人臍帶（牡丹江紅旗醫院）；FBS、DMEM培養基（Hyclone）；NRG-1質粒（牡丹江醫學院干細胞研究所）；ELISA試劑盒（Takara）；VEGF抗體（Sigma）。

1.2 方法

1.2.1 細胞提取

取剖腹產臍帶，剪成直徑約0.3 cm的組織塊，用10%FBS-DMEM培養液培養組織塊；每2 d換液一次；細胞融合至90%時傳代。

1.2.2 實驗分組

實驗分為轉染組和未轉染組。

1.2.3 細胞轉染

取第三代細胞，按Lipofectamine TM 2000說明書把VEGF質粒轉染細胞。

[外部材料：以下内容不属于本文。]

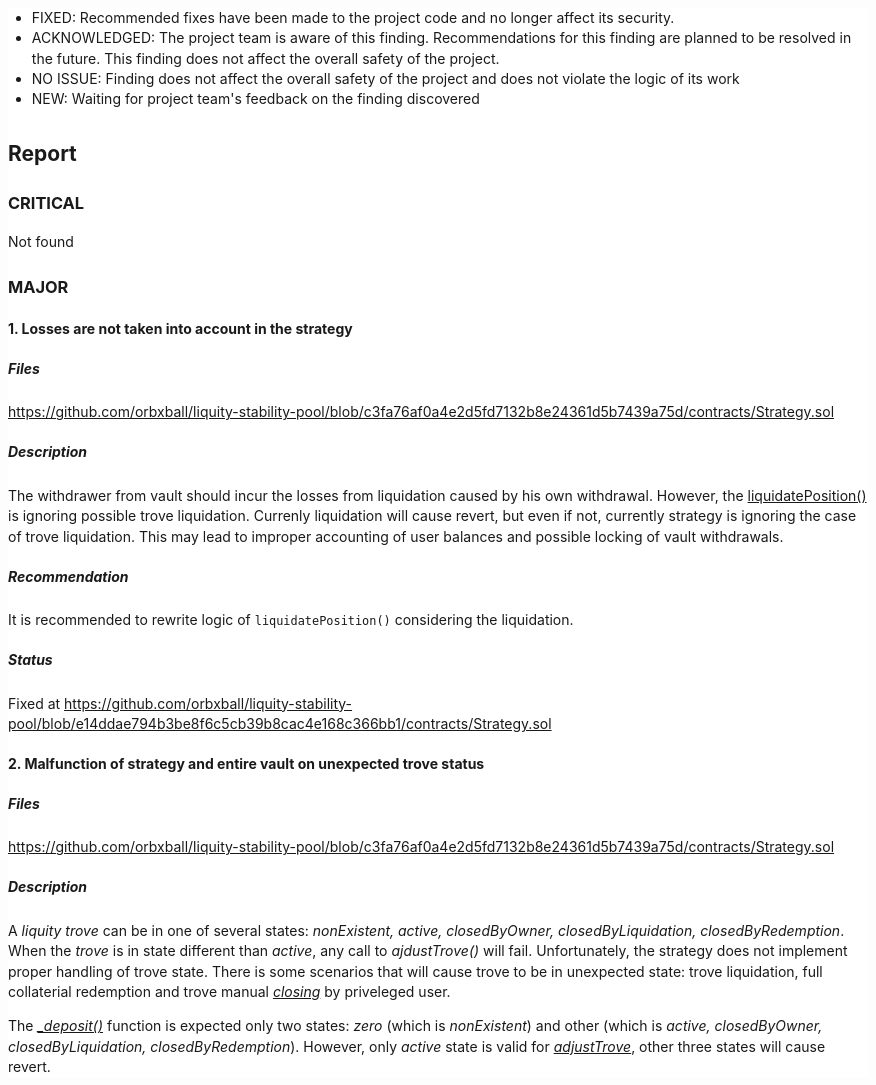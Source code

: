 * FIXED: Recommended fixes have been made to the project code and no longer affect its security.
* ACKNOWLEDGED: The project team is aware of this finding. Recommendations for this finding are planned to be resolved in the future. This finding does not affect the overall safety of the project.
* NO ISSUE: Finding does not affect the overall safety of the project and does not violate the logic of its work
* NEW: Waiting for project team's feedback on the finding discovered  


## Report

### CRITICAL
Not found

### MAJOR
#### 1. Losses are not taken into account in the strategy
##### Files
https://github.com/orbxball/liquity-stability-pool/blob/c3fa76af0a4e2d5fd7132b8e24361d5b7439a75d/contracts/Strategy.sol

##### Description
The withdrawer from vault should incur the losses from liquidation caused by his own withdrawal. However, the [liquidatePosition()](https://github.com/orbxball/liquity-stability-pool/blob/c3fa76af0a4e2d5fd7132b8e24361d5b7439a75d/contracts/Strategy.sol#L307) is ignoring possible trove liquidation. Currenly liquidation will cause revert, but even if not, currently strategy is ignoring the case of trove liquidation. This may lead to improper accounting of user balances and possible locking of vault withdrawals.

##### Recommendation
It is recommended to rewrite logic of `liquidatePosition()`  considering the liquidation.

##### Status
Fixed at https://github.com/orbxball/liquity-stability-pool/blob/e14ddae794b3be8f6c5cb39b8cac4e168c366bb1/contracts/Strategy.sol



#### 2. Malfunction of strategy and entire vault on unexpected trove status
##### Files 
https://github.com/orbxball/liquity-stability-pool/blob/c3fa76af0a4e2d5fd7132b8e24361d5b7439a75d/contracts/Strategy.sol
##### Description
A *liquity trove* can be in one of several states: *nonExistent, active, closedByOwner, closedByLiquidation, closedByRedemption*. When the *trove* is in state different than *active*, any call to *ajdustTrove()* will fail. Unfortunately, the strategy does not implement proper handling of trove state. There is some scenarios that will cause trove to be in unexpected state: trove liquidation, full collaterial redemption and trove manual *[closing](https://github.com/orbxball/liquity-stability-pool/blob/c3fa76af0a4e2d5fd7132b8e24361d5b7439a75d/contracts/Strategy.sol#L374)* by priveleged user.

The [*_deposit()*](https://github.com/orbxball/liquity-stability-pool/blob/c3fa76af0a4e2d5fd7132b8e24361d5b7439a75d/contracts/Strategy.sol#L216) function is expected only two states: *zero* (which is *nonExistent*) and other (which is *active, closedByOwner, closedByLiquidation, closedByRedemption*). However, only *active* state is valid for *[adjustTrove](https://github.com/orbxball/liquity-stability-pool/blob/c3fa76af0a4e2d5fd7132b8e24361d5b7439a75d/contracts/Strategy.sol#L237)*, other three states will cause revert.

細胞轉染3天后，進行VEGF檢測。

1.2.4 ELISA檢測

按ELISA試劑盒說明書檢測上清液中VEGF的含量。用酶標儀在450 nm波長下檢測樣本OD值。

1.2.5 免疫熒光檢測

4%多聚甲醛固定15 min后1%牛血清白蛋白封閉25 min；VEGF抗體孵育100 min；二抗孵育50 min；DAPI復染15 min。陽性率=紅色熒光數／藍色熒光數×100%。

1.3 統計學方法

統計分析采用SPSS 13.0軟件，計量數據以±s表示，組間比較采用單因素方差，差異顯著的判斷標準為P＜0.05。

2 結 果

2.1 ELISA檢測結果

如表1所示，轉染組上清液VEGF的含量與對照組的比較，具有統計學意義。

表1 ELISA檢測細胞培養上清液中VEGF的含量（ng/mL，n＝6）

2.2 免疫熒光檢測結果

陽性細胞的胞質和突起呈紅色熒光；經非特異性染色的細胞核呈藍色熒光（圖1）。轉染組的陽性細胞表達率與對照組的比較，具有統計學意義（表2）。

圖1 免疫熒光紅色染色VEGF陽性細胞

表2 VEGF陽性細胞表達率（±s，n=6，%）

表2 VEGF陽性細胞表達率（±s，n=6，%）

注：★與未轉染組比較， P＜0.05。

組別 VEGF未轉染組 24.86±3.27轉染組 93.47±4.23★

3 討 論

NRG1可促進多種細胞表達VEGF。NRG1可使發育的心肌增強VEGF的表達[3]；還能增加VEGF在人冠狀動脈平滑肌細胞中的表達[4]。在病理情況下，結腸癌患者的活檢標本中，NRG1與VEGF表達呈正相關[5]。本研究發現，NRG1可促進WJMSCs表達VEGF。這些研究結果表明，NRG1可調控VEGF的表達，進而參與增生、抗凋亡和血管新生等多種生物學過程。

NRG1的配體是酪氨酸激酶（Erythroblastic leukemia viral oncogene homologs，ErbB）受體。NRG1∕ErbB信號不僅通過促VEGF表達途徑[5]，還可通過直接作用血管內皮[2]和血管平滑肌[6]途徑促進血管新生。